= DATA FOR THIS TASK =
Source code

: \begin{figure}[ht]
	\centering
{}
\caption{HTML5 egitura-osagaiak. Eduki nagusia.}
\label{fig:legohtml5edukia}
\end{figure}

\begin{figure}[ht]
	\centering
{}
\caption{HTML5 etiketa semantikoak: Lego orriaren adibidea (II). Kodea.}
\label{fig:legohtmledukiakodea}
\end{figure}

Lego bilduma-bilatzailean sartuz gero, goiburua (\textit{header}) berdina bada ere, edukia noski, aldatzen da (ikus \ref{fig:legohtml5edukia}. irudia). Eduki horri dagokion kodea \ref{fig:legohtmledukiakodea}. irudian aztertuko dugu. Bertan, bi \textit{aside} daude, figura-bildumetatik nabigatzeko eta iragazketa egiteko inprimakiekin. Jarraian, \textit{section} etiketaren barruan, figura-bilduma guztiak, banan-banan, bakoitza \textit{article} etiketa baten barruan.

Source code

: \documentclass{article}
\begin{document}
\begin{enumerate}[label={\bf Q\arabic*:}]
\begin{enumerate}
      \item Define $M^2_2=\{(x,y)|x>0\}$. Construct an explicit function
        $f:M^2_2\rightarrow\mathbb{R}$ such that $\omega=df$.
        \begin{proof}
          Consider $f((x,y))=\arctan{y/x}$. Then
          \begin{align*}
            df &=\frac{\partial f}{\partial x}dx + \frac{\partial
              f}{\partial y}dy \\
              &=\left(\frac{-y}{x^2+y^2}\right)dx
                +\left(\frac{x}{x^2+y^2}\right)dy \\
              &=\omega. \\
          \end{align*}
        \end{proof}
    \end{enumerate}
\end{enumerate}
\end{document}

= TASK PROMPT =
Would you restate each of the entries word for word?

= ANSWER FOR THE TASK =
Source code

: \begin{figure}[ht]
	\centering
{}
\caption{HTML5 egitura-osagaiak. Eduki nagusia.}
\label{fig:legohtml5edukia}
\end{figure}

\begin{figure}[ht]
	\centering
{}
\caption{HTML5 etiketa semantikoak: Lego orriaren adibidea (II). Kodea.}
\label{fig:legohtmledukiakodea}
\end{figure}

Lego bilduma-bilatzailean sartuz gero, goiburua (\textit{header}) berdina bada ere, edukia noski, aldatzen da (ikus \ref{fig:legohtml5edukia}. irudia). Eduki horri dagokion kodea \ref{fig:legohtmledukiakodea}. irudian aztertuko dugu. Bertan, bi \textit{aside} daude, figura-bildumetatik nabigatzeko eta iragazketa egiteko inprimakiekin. Jarraian, \textit{section} etiketaren barruan, figura-bilduma guztiak, banan-banan, bakoitza \textit{article} etiketa baten barruan.

Source code

: \documentclass{article}
\begin{document}
\begin{enumerate}[label={\bf Q\arabic*:}]
\begin{enumerate}
      \item Define $M^2_2=\{(x,y)|x>0\}$. Construct an explicit function
        $f:M^2_2\rightarrow\mathbb{R}$ such that $\omega=df$.
        \begin{proof}
          Consider $f((x,y))=\arctan{y/x}$. Then
          \begin{align*}
            df &=\frac{\partial f}{\partial x}dx + \frac{\partial
              f}{\partial y}dy \\
              &=\left(\frac{-y}{x^2+y^2}\right)dx
                +\left(\frac{x}{x^2+y^2}\right)dy \\
              &=\omega. \\
          \end{align*}
        \end{proof}
    \end{enumerate}
\end{enumerate}
\end{document}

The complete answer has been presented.